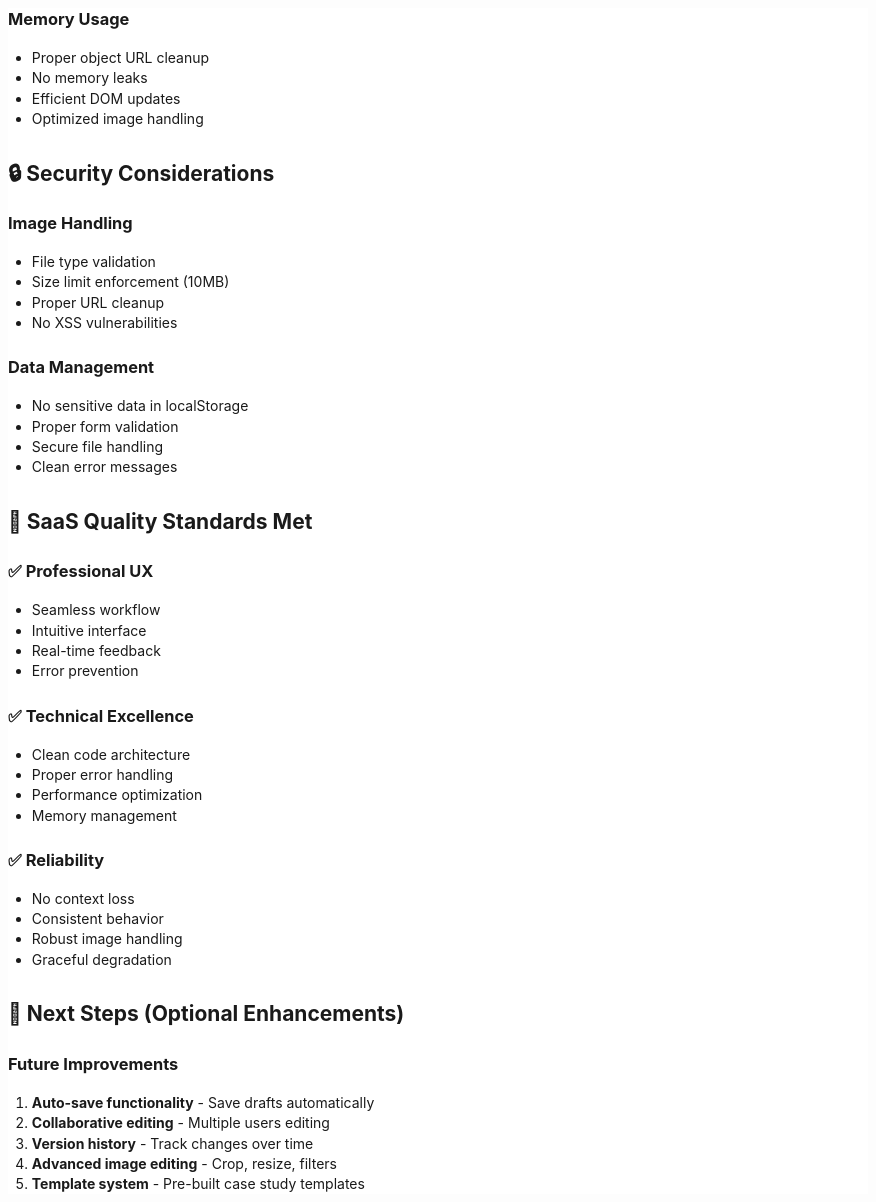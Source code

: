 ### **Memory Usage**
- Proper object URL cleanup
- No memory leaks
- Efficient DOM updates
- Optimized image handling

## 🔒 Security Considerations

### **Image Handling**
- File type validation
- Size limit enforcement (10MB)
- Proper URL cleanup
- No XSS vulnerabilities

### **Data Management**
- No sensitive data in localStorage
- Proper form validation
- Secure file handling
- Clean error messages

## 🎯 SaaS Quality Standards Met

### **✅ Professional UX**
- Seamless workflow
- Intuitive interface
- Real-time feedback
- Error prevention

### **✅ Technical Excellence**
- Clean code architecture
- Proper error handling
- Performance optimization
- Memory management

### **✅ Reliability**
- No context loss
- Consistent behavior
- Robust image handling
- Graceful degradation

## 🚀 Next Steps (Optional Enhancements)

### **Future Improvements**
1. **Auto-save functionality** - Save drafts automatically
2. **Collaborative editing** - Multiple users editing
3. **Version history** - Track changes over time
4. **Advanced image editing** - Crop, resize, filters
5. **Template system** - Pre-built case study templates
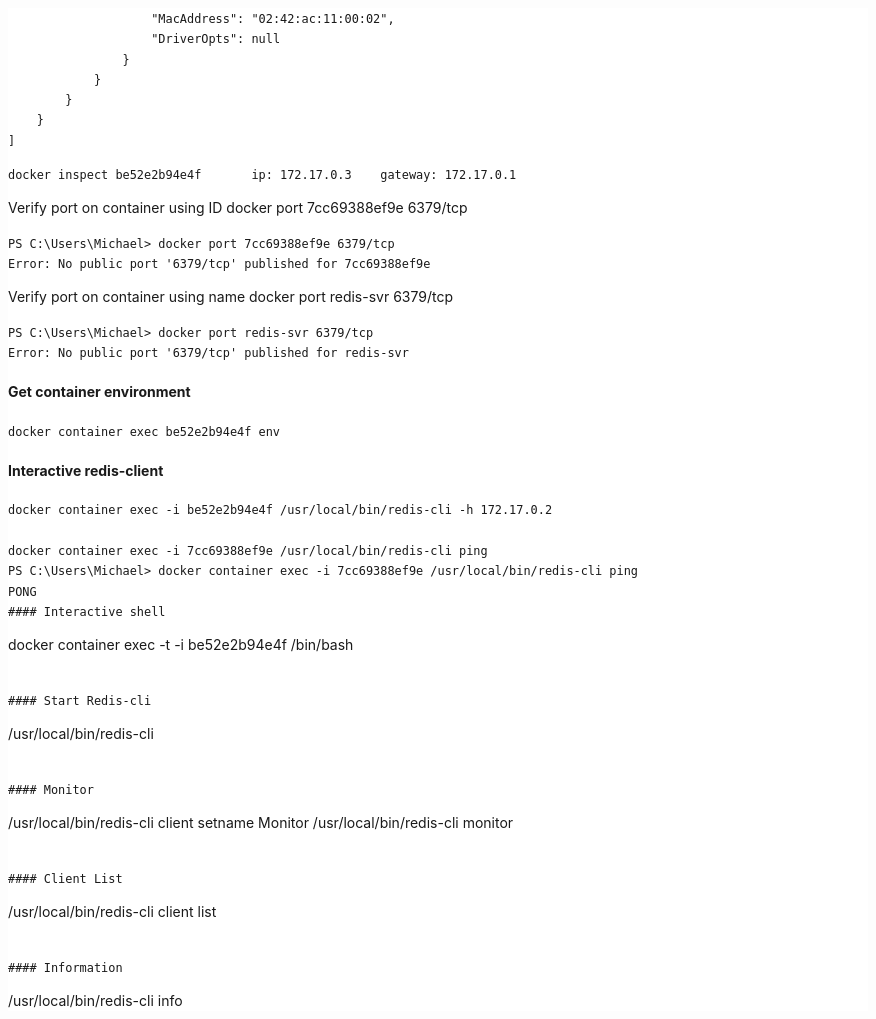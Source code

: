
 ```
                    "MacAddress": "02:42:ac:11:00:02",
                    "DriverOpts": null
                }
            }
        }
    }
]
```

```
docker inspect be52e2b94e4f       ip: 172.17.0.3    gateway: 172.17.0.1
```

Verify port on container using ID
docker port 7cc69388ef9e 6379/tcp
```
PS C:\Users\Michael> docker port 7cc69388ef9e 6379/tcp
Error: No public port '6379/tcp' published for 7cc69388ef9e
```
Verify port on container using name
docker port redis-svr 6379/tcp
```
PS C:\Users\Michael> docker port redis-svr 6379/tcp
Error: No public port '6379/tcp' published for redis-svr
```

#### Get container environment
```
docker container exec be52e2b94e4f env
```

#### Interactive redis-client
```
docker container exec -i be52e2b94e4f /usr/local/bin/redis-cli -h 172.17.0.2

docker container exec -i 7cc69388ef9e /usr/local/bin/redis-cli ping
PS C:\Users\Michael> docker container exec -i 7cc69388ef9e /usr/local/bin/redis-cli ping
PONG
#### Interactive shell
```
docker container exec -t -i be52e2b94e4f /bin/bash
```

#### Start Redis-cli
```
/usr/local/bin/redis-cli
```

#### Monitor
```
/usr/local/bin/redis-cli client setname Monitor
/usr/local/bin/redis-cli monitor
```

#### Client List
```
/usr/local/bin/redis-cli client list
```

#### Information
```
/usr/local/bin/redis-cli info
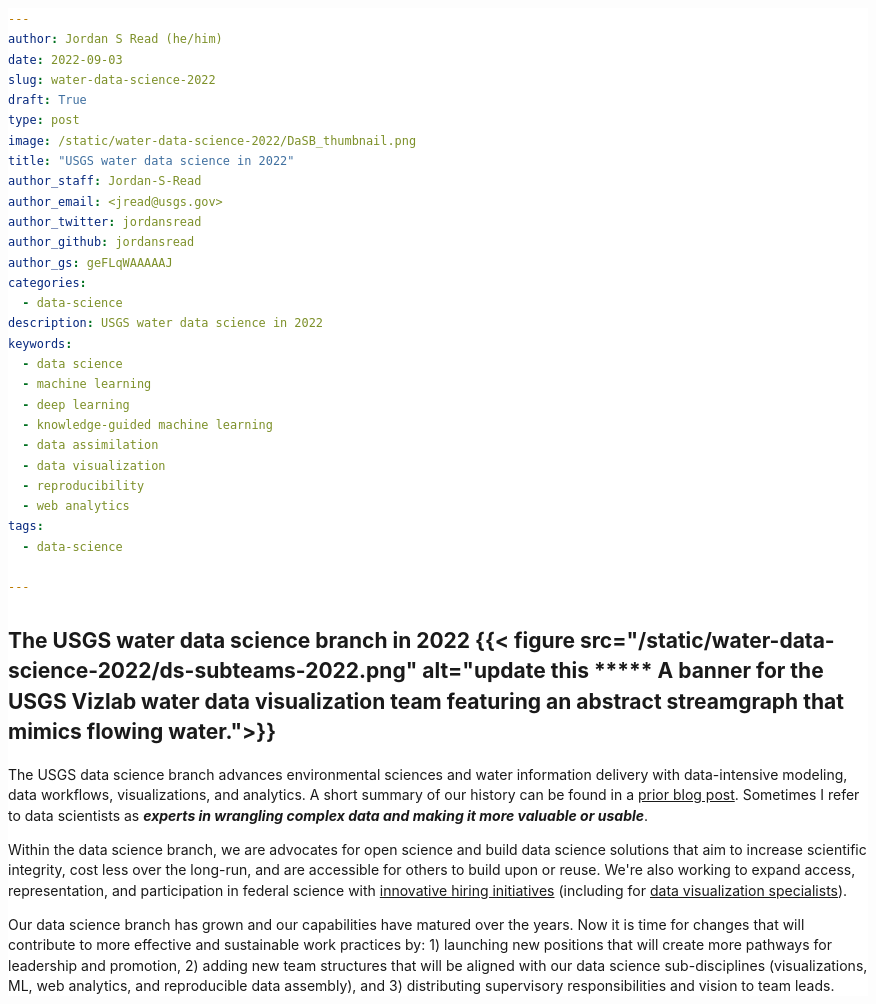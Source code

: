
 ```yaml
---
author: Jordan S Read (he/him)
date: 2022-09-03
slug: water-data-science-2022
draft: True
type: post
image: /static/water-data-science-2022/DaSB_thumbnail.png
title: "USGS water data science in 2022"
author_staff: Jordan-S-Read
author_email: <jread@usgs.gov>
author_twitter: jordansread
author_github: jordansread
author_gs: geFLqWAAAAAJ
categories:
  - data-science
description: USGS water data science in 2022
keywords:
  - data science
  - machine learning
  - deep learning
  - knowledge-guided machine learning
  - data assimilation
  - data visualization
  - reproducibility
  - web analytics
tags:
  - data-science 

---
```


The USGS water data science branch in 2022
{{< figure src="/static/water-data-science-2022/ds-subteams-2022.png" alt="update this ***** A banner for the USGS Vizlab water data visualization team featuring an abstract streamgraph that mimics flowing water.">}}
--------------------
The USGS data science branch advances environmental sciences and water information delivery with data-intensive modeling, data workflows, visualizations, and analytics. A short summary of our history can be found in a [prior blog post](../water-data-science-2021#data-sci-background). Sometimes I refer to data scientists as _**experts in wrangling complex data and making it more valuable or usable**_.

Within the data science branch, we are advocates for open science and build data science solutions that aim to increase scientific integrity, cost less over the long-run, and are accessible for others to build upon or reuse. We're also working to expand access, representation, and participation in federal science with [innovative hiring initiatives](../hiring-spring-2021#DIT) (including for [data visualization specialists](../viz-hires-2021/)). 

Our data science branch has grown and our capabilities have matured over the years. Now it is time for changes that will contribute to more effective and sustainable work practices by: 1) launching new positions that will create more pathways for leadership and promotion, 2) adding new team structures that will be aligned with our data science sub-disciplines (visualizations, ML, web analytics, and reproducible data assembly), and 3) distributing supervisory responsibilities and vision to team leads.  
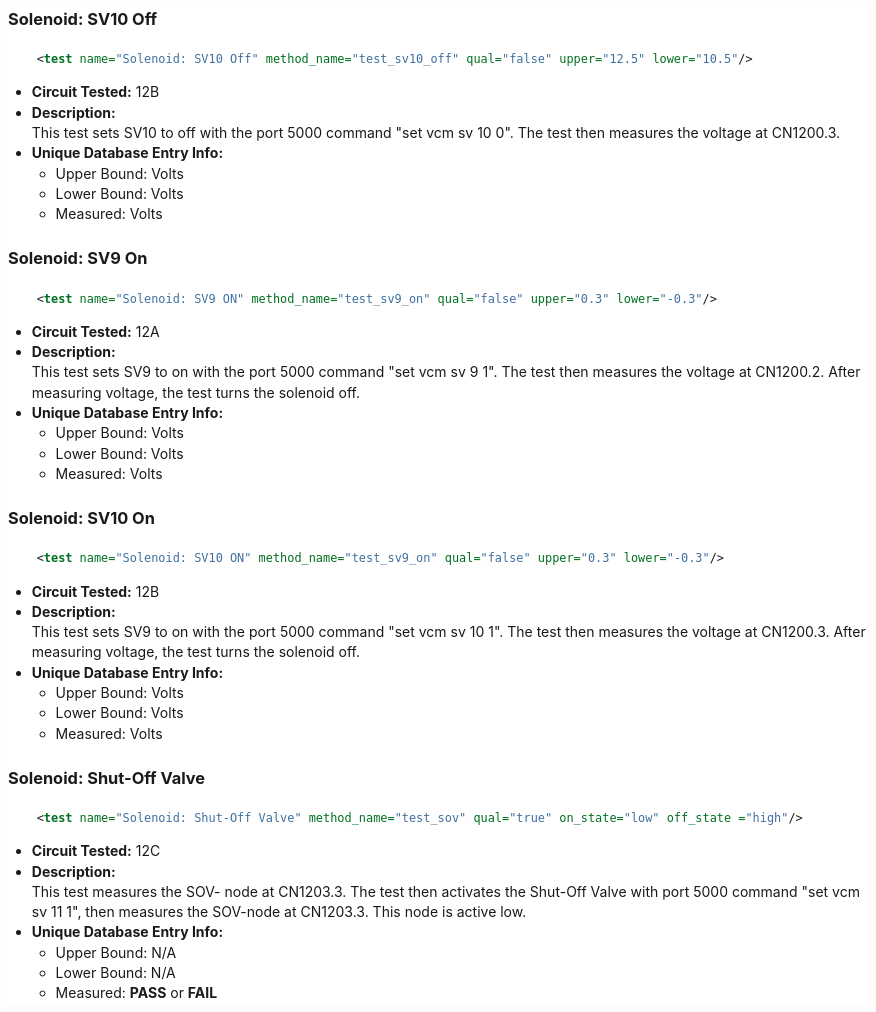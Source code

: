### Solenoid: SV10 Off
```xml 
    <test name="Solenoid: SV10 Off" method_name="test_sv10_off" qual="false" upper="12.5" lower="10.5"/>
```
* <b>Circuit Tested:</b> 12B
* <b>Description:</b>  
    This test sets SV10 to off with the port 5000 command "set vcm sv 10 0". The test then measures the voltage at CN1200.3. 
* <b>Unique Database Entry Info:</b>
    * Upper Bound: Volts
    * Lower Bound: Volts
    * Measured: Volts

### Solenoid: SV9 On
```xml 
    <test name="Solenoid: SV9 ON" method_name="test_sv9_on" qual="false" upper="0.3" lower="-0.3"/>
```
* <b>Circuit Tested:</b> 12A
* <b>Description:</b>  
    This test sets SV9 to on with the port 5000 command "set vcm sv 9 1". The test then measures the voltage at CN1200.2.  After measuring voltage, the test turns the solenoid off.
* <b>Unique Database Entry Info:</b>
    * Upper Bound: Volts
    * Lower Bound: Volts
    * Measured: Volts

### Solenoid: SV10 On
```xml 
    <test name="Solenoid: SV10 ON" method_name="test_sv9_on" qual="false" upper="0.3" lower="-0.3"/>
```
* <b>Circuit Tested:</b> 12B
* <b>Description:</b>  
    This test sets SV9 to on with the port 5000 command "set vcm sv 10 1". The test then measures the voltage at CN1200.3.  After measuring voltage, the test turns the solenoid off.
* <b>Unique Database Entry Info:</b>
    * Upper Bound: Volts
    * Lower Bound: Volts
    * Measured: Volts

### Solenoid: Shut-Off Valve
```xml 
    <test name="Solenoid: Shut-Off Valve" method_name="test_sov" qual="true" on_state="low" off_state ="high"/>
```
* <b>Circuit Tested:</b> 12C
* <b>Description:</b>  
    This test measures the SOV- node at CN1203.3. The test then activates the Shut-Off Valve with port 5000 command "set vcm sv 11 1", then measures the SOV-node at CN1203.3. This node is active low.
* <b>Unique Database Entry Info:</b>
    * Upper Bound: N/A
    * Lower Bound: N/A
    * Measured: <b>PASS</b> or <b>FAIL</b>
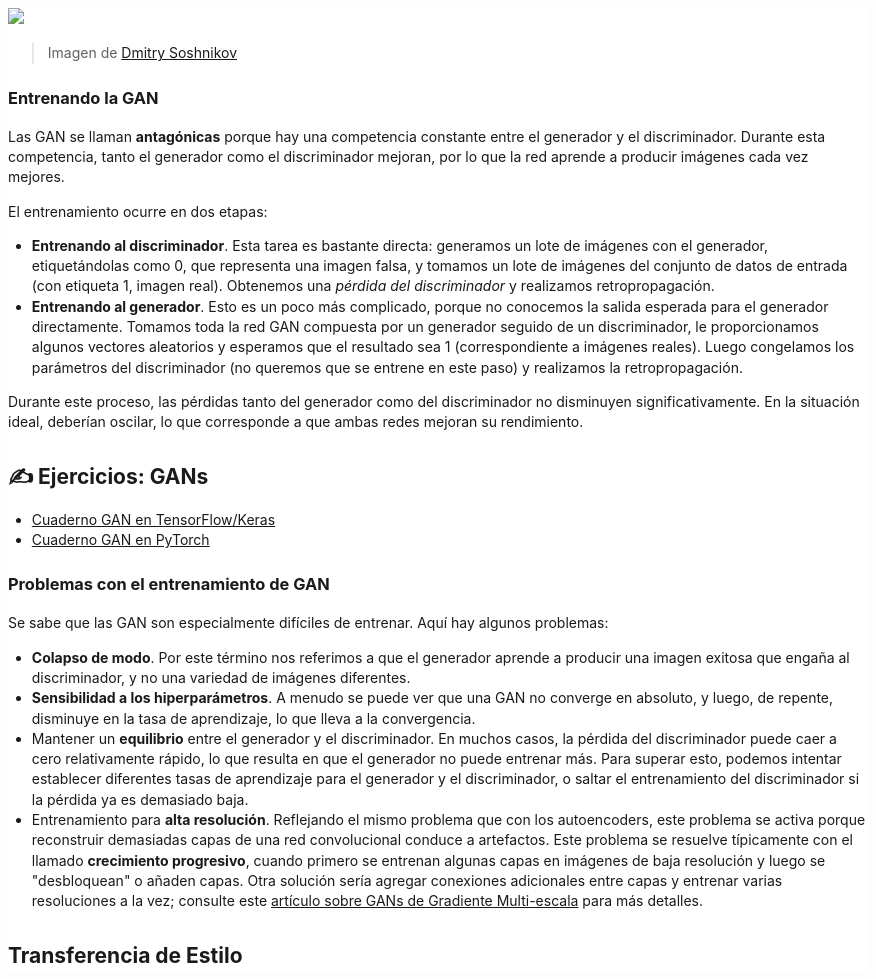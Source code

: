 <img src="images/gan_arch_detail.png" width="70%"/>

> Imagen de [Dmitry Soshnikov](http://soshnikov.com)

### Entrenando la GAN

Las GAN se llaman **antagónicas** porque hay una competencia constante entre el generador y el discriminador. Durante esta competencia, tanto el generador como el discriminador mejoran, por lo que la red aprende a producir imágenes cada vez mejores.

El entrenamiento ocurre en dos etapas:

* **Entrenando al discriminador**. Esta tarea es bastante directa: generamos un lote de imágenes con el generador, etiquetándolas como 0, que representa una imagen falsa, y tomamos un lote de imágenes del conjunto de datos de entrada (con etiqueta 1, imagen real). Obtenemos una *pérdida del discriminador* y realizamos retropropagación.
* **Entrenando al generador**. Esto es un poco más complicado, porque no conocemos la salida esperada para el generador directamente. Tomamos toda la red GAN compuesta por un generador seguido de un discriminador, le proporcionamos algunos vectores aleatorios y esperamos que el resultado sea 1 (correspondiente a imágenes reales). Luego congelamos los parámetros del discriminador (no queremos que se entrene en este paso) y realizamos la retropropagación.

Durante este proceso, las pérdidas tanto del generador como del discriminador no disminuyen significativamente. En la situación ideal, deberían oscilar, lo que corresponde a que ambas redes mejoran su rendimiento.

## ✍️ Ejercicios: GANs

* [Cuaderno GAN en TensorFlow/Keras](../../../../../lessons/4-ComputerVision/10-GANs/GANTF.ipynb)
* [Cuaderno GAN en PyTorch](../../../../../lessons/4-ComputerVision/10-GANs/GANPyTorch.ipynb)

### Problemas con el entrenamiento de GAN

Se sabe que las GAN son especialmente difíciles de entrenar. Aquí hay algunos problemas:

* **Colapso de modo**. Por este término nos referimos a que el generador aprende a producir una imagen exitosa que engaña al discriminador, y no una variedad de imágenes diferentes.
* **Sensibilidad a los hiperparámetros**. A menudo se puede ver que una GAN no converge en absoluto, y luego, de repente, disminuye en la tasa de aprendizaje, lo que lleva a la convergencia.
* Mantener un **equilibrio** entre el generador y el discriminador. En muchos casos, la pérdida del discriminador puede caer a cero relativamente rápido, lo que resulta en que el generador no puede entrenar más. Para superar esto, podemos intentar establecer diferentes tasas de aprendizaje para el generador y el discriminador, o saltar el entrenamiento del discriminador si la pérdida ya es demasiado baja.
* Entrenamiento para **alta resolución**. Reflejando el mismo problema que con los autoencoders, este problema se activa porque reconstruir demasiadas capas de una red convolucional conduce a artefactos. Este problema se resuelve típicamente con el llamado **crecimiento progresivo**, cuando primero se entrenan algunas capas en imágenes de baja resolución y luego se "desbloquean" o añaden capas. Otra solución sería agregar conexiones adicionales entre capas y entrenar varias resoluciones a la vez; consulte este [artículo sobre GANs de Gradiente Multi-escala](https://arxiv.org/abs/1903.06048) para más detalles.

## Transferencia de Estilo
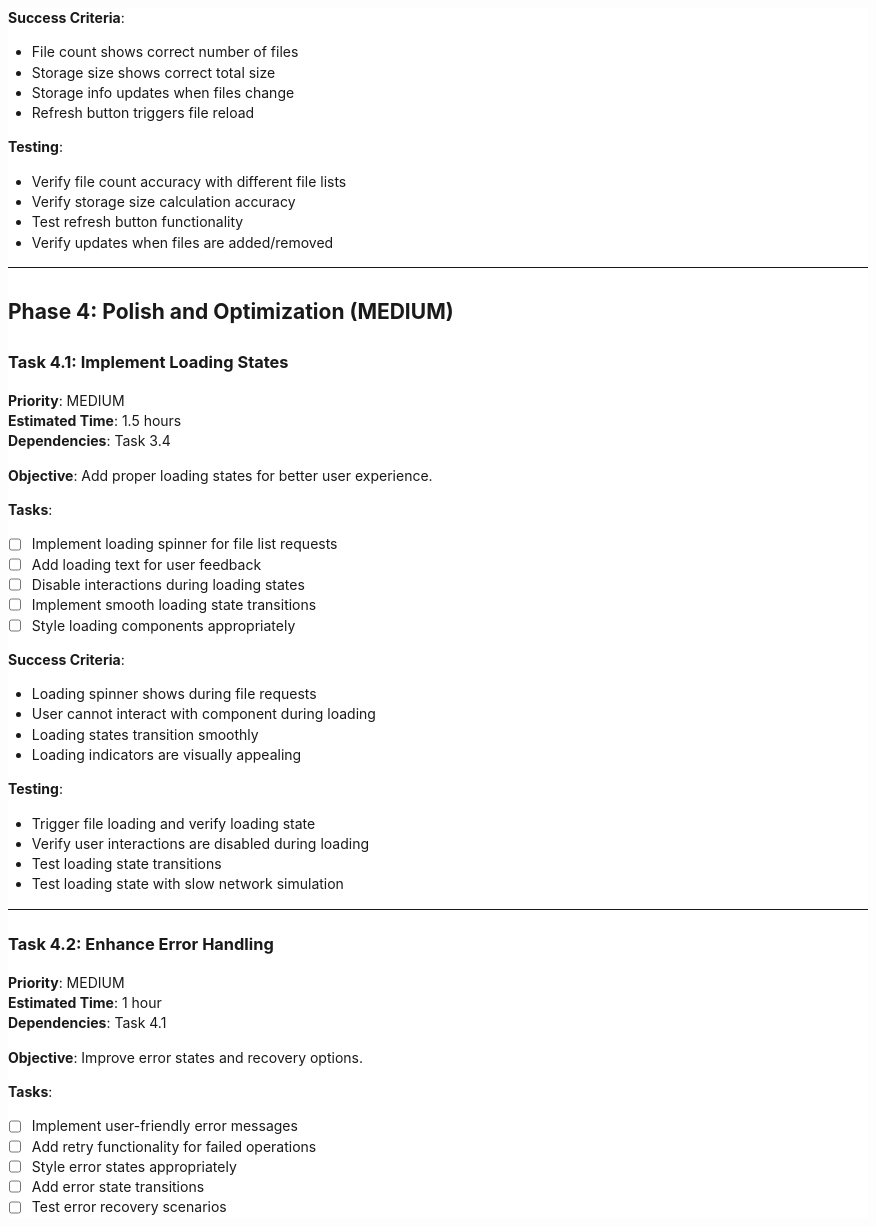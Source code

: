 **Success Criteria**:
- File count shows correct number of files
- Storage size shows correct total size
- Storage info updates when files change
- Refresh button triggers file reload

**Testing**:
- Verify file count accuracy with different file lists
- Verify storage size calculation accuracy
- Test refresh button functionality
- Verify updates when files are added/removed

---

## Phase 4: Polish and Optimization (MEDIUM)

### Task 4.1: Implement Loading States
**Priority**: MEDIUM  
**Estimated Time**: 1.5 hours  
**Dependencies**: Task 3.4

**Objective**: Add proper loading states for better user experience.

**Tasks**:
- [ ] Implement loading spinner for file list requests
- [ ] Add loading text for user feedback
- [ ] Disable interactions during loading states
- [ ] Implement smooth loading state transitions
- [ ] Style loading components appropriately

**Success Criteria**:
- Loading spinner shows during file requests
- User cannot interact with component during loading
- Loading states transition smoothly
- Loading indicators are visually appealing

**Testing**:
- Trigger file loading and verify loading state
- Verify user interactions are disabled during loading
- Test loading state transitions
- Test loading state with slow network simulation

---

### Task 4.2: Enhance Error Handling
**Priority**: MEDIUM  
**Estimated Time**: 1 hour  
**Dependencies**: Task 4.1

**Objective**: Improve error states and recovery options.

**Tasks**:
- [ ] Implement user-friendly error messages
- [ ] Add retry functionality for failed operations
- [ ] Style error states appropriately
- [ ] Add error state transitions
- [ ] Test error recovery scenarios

Aim of the exercise ->
Starting with the line above that holds "- Verify file" and stopping with the line that holds "- Loading states transition smoothly", reproduce each line exactly, omitting all other lines.

Exercise response ->
- Verify file count accuracy with different file lists
- Verify storage size calculation accuracy
- Test refresh button functionality
- Verify updates when files are added/removed

---

## Phase 4: Polish and Optimization (MEDIUM)

### Task 4.1: Implement Loading States
**Priority**: MEDIUM  
**Estimated Time**: 1.5 hours  
**Dependencies**: Task 3.4

**Objective**: Add proper loading states for better user experience.

**Tasks**:
- [ ] Implement loading spinner for file list requests
- [ ] Add loading text for user feedback
- [ ] Disable interactions during loading states
- [ ] Implement smooth loading state transitions
- [ ] Style loading components appropriately

**Success Criteria**:
- Loading spinner shows during file requests
- User cannot interact with component during loading
- Loading states transition smoothly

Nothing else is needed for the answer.